• ABOUT THIS EXERCISE
Scan the data below. Pull out each line where "subsubsection" occurs.

• SUPPLIED RECORDS
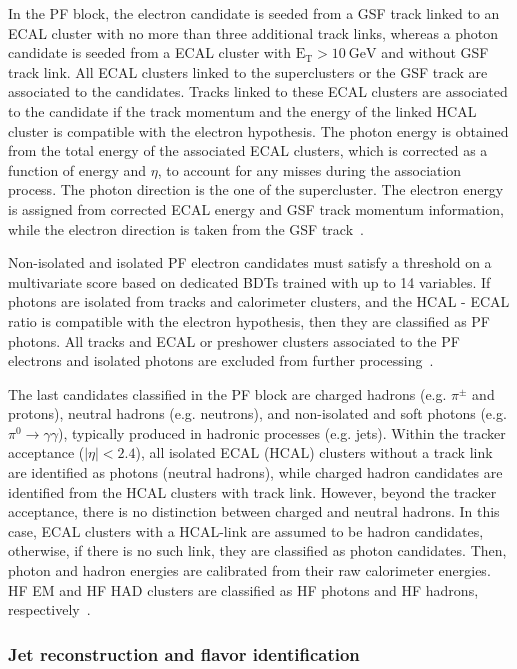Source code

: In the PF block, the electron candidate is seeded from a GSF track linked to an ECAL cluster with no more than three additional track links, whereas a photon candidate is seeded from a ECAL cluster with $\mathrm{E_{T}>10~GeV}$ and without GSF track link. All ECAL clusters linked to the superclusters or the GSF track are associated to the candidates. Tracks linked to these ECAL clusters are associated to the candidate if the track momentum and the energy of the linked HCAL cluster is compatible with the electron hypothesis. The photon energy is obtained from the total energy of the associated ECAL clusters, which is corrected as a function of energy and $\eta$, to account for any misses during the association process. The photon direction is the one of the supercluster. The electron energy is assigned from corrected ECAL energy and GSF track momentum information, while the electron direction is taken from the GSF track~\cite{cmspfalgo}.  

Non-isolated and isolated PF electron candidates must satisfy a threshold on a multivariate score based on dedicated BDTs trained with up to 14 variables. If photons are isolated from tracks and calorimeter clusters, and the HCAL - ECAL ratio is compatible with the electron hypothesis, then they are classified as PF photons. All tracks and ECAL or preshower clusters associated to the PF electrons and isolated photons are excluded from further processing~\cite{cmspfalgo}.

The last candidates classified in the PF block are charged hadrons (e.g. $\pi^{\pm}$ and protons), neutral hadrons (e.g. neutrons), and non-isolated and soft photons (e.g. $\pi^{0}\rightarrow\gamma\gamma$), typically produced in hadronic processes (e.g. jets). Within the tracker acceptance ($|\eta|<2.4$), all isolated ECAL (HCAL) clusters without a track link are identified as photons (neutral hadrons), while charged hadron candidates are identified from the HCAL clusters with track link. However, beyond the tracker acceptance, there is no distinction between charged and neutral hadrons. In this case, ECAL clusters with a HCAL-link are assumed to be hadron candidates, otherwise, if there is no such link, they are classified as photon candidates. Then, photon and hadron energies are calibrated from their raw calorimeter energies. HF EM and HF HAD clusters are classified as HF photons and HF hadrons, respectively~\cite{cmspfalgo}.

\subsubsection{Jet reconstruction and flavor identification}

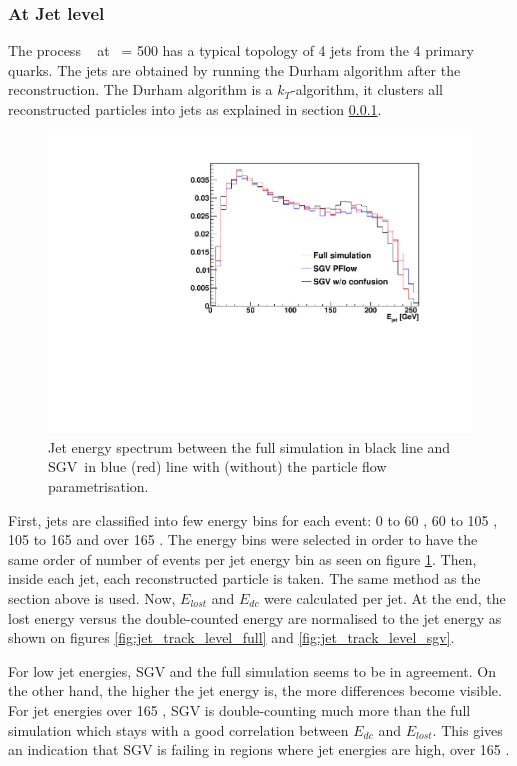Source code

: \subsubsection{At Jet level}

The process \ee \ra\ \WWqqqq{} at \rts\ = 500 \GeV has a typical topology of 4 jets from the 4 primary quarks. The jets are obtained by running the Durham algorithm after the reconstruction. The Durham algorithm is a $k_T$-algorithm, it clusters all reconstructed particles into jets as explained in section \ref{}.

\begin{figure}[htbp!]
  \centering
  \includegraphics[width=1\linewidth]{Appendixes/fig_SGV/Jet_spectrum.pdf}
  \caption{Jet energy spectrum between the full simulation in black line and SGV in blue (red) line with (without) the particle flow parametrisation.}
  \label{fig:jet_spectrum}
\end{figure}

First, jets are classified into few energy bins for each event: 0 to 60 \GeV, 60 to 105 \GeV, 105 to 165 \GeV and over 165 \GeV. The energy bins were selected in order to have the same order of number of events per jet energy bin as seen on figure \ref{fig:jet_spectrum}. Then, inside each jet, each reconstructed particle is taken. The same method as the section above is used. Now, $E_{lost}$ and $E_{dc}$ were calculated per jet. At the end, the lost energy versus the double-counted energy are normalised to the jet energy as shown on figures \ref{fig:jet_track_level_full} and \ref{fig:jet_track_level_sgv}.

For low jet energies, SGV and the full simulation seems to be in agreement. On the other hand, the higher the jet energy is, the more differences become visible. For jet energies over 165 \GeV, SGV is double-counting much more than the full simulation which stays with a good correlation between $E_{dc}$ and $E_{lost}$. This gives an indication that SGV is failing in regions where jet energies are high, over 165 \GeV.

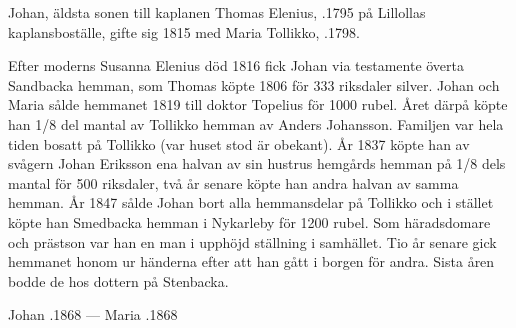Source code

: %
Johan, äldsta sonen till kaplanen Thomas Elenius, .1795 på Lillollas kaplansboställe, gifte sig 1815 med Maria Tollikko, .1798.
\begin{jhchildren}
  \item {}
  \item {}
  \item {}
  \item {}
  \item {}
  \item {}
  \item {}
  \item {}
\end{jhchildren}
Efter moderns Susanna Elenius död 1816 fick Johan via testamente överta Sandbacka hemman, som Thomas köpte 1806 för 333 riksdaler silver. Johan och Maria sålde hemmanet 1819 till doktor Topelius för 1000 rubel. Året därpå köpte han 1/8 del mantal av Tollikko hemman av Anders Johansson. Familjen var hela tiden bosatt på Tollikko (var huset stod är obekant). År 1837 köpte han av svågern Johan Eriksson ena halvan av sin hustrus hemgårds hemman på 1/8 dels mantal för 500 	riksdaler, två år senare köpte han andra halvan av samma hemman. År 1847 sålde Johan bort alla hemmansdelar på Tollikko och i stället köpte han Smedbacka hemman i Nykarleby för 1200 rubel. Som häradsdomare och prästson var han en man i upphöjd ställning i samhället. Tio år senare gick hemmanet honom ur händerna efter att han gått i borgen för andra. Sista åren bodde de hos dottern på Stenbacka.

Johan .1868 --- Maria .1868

• SOLUTION BELOW
\subsubsection{Jet reconstruction and flavor identification}
: \subsubsection{At Jet level}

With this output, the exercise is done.